* Agrees to export Dar Blend oil from Port Sudan
* S. Sudan says oil production to resume in “few days”
* Trafigura previously in legal dispute over Sudanese oil
By Emma Farge
GENEVA, March 27 (Reuters) - Oil trader Trafigura, a dealer in Sudanese oil long before the nation split, has signed an export agreement with the South which is preparing to resume output after a gap of more than a year.
The deal is a coup for Trafigura. Until late last year the firm was caught up in a legal dispute over a cargo of oil that South Sudan claimed was stolen by its northern neighbour.
The Switzerland-based firm, which corporate filings show gets nearly 30 percent of its oil turnover from Africa, is the world’s third biggest trader in raw materials.
Trading houses have jostled for access to South Sudan’s low sulphur oil, which is sought by Asian buyers. The firms are seeking to expand their presence in Africa and extend distribution networks in a region where fuel demand is booming.
Rival Glencore was the first to secure an agreement to market South Sudan’s oil, but the deal was later scrapped after opposition from some South Sudan officials.

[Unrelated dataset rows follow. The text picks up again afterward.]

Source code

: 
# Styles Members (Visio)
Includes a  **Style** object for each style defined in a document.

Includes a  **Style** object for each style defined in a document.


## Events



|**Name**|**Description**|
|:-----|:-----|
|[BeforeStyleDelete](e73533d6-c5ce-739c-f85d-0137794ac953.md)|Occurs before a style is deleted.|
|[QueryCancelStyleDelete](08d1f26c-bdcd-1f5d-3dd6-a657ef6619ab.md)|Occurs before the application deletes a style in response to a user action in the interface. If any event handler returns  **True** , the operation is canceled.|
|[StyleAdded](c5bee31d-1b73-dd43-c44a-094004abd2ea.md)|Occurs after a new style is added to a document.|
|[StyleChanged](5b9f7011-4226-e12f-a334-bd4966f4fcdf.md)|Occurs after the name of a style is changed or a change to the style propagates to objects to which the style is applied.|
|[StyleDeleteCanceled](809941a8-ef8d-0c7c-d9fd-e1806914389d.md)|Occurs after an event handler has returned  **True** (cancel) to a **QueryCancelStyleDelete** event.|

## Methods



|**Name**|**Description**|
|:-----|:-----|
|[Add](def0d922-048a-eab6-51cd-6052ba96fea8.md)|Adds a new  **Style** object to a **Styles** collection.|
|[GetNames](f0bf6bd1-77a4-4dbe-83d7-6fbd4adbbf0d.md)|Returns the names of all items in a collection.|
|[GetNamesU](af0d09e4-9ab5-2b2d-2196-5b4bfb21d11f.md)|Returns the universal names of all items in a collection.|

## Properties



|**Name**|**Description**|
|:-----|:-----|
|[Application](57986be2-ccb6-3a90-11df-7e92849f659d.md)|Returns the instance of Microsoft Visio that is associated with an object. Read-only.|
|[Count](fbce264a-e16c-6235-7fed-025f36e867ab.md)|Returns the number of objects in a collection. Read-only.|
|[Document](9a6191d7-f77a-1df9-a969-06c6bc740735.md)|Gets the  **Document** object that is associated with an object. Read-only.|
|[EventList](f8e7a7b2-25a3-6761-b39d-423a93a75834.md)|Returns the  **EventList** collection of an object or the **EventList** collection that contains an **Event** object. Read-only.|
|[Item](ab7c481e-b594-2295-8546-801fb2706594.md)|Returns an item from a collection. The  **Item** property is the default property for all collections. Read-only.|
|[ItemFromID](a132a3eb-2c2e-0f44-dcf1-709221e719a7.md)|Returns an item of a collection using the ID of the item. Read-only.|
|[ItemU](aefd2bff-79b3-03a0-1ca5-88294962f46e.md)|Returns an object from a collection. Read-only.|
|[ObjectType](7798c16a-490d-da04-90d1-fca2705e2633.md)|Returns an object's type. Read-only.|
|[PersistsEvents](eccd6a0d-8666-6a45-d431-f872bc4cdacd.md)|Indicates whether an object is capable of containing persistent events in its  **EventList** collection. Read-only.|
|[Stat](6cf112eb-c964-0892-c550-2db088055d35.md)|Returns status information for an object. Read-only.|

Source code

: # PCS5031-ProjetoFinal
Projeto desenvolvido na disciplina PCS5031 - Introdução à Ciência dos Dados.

“(South Sudan) is such an interesting market because people see it as a blank canvass,” said Gary Still, executive director of a UK-based oil consultancy focused on Africa.
Details of the export volumes and the value of the deal between Trafigura and South Sudan were not immediately available.
“Under the agreement, signed on 7th March, Trafigura will purchase Dar Blend crude oil from the Republic of South Sudan,” the company said in an emailed statement in response to a question from Reuters. “The crude oil will be delivered to Port Sudan for export via pipeline.”
A document from South Sudan’s Ministry of Petroleum, reviewed by Reuters, confirmed the agreement. It said production of Dar Blend was expected to start in the next few days.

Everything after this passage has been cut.